Le suicide au Japon, un fléau chez les jeunes
- Amélie Marie
- 14 juin 2015
- Japon
Lorsque l’on évoque le suicide au Japon, c’est souvent en pointant du doigt le pays comme étant une exception avec des chiffres affolants. En réalité, le Japon n’est pas tout à fait en tête de liste.
Le Japon n’est pas le champion du suicide.
Aussi connu que soit le pays pour cette problématique, il convient de rappeler qu’il n’est pas en première position dans les statistiques mondiales. En effet, selon les sources de 2015 de l’organisation mondiale de la Santé, il se classe en 17ème position. En comparaison, la France est elle classée 47ème. Et les statistiques sont repassées sous la barre des 30 000 suicides par an depuis 2012. En 2014, le Japon recensait 25,218 cas quant la France en compte environ 10500 en France par an. Cette baisse intervient après une hausse dramatique du suicide au Japon durant les années 90. C’est à cette à cette époque que l’opinion publique japonaise a commencé à se mobiliser.
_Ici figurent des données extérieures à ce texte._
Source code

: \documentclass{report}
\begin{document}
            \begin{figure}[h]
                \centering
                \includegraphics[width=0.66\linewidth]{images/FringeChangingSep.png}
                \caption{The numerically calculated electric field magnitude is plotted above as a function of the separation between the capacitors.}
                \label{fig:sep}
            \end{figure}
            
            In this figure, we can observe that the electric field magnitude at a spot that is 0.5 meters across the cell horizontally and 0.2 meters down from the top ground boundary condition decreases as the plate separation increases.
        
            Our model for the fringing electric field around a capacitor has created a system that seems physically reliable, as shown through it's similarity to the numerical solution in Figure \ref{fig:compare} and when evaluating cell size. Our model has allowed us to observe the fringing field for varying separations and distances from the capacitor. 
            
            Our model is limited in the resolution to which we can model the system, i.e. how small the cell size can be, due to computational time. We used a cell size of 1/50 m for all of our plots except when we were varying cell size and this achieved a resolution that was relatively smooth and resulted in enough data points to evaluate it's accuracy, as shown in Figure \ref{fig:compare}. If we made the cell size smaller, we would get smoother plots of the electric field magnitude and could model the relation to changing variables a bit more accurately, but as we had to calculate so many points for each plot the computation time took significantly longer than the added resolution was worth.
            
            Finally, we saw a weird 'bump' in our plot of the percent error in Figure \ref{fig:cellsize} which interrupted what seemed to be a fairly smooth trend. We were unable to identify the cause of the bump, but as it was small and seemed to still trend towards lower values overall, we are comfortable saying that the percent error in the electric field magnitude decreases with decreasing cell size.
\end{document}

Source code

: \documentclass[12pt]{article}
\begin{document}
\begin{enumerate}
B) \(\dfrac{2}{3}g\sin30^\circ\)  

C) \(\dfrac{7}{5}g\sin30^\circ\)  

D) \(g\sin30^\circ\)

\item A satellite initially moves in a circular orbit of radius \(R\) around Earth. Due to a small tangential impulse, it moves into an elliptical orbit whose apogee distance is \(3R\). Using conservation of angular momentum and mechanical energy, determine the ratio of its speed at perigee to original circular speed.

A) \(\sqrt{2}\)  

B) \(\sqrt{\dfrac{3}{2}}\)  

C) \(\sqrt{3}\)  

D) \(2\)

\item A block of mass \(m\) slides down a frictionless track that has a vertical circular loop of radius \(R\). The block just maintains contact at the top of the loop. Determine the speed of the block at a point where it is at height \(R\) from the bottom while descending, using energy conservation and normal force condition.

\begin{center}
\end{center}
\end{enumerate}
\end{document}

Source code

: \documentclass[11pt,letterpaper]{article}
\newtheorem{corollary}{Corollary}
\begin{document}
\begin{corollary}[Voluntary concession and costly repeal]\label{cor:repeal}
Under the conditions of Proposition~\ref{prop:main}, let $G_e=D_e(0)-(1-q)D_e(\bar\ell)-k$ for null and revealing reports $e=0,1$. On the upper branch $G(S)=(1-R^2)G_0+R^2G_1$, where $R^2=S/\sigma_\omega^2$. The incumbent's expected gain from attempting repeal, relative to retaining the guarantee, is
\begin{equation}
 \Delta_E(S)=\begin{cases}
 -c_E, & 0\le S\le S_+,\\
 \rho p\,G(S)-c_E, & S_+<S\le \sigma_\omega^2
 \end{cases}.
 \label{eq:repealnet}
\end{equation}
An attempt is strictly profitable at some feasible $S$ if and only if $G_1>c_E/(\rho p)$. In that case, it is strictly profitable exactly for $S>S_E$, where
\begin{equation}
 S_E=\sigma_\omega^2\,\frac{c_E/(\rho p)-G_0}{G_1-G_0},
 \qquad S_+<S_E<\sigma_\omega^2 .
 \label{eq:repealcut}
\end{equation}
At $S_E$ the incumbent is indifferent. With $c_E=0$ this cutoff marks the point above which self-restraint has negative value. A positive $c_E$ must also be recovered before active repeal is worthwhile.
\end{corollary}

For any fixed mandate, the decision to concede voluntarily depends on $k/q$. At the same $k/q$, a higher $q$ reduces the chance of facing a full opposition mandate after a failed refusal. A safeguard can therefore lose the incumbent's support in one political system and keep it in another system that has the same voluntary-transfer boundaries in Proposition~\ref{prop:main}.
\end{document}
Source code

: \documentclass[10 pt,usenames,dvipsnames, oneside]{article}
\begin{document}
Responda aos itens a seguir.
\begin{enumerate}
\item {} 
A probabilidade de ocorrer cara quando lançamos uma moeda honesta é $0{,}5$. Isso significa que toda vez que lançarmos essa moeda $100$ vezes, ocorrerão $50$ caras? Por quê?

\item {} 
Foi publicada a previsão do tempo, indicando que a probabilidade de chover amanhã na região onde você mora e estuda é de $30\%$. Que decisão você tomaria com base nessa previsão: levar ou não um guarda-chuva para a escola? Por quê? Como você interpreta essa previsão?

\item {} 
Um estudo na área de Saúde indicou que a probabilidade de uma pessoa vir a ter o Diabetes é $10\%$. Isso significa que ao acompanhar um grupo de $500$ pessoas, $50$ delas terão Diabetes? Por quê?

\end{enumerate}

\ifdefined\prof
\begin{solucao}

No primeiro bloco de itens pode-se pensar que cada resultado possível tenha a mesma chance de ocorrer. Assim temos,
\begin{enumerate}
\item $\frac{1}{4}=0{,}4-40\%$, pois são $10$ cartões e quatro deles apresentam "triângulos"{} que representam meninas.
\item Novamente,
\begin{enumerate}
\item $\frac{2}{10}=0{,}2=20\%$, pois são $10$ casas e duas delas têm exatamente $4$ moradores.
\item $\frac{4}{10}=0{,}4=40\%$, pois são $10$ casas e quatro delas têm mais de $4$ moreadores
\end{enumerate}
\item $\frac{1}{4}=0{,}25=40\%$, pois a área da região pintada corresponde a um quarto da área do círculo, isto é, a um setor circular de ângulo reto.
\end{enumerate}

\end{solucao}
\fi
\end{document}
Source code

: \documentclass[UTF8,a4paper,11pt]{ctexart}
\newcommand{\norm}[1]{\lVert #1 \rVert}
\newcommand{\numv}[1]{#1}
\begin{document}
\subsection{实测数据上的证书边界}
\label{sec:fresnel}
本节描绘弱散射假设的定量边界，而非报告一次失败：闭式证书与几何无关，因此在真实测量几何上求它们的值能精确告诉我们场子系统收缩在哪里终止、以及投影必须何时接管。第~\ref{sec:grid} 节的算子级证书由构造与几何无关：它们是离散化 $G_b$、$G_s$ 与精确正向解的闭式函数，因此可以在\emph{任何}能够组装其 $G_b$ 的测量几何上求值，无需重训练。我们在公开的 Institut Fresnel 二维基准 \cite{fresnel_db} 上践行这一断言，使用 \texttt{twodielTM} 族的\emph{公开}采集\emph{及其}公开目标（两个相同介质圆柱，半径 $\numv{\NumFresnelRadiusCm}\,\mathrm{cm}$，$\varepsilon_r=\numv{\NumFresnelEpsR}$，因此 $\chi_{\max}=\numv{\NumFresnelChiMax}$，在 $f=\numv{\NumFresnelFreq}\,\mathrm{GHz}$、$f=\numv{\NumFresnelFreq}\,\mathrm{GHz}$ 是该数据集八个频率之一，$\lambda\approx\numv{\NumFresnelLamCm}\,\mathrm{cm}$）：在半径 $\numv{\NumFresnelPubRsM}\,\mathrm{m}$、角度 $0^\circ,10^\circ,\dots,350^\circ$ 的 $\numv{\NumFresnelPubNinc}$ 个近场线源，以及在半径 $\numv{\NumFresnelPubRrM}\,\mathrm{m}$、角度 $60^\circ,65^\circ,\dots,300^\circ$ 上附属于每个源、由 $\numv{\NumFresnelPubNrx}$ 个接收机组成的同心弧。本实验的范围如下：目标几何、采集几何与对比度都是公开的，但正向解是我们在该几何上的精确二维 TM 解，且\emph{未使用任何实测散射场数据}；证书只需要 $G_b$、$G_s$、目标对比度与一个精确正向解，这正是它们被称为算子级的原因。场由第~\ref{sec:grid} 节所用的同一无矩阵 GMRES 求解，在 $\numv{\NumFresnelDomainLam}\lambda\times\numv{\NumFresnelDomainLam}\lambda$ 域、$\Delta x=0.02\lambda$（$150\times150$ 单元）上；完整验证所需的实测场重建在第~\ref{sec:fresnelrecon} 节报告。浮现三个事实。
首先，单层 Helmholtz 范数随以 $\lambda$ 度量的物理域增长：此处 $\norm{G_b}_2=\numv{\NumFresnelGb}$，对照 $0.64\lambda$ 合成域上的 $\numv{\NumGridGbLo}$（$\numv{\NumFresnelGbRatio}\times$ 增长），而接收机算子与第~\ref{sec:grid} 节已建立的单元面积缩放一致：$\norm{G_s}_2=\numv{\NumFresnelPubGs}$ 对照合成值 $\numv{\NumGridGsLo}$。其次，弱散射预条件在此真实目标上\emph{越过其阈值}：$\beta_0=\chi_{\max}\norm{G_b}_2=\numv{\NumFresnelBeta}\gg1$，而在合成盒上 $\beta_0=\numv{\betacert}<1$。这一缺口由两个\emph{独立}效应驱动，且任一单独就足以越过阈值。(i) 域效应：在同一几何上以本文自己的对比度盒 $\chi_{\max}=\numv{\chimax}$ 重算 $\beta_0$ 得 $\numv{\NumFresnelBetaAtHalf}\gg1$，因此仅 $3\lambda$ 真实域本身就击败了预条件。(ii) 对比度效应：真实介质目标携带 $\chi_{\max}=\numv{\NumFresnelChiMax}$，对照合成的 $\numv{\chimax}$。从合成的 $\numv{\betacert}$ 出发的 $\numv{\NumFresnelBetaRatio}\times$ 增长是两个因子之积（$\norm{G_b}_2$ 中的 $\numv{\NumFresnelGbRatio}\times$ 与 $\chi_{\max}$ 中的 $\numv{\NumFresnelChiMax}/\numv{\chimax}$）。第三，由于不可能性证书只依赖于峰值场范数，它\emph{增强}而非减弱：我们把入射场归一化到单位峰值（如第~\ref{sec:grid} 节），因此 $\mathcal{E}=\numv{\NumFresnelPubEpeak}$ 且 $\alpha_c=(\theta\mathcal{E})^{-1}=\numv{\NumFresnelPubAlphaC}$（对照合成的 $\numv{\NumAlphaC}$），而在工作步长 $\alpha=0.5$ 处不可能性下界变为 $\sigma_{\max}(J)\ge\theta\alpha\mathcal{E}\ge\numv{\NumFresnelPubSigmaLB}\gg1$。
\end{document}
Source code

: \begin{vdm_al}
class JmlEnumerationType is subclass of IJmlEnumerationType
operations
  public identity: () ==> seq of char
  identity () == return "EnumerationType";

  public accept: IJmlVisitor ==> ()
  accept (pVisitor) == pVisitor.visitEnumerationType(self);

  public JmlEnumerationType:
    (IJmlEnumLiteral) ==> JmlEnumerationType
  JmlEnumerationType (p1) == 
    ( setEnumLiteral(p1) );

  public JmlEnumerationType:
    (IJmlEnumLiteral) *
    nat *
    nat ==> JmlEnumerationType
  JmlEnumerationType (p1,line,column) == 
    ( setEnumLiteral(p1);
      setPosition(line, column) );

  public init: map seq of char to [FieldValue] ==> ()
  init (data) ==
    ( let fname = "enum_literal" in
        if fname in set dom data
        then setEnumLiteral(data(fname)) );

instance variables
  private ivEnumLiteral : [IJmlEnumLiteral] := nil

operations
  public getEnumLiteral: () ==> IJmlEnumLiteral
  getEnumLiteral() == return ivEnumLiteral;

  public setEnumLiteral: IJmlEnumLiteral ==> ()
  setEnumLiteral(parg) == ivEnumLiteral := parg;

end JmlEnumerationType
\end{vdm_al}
Fort justement évoqué en commentaire de cet article, il convient cependant de temporiser. Certes, le Japon n’est pas le champion du suicide à l’échelle mondiale. Néanmoins, il n’est pas loin de l’être au sein des pays industrialisés.
Une mort honorable ?
Il est important de prendre en consideration la dimension culturelle du suicide. Celle-ci n’est pas la même qu’en France. Le suicide au Japon fut longtemps considéré comme une mort honorable.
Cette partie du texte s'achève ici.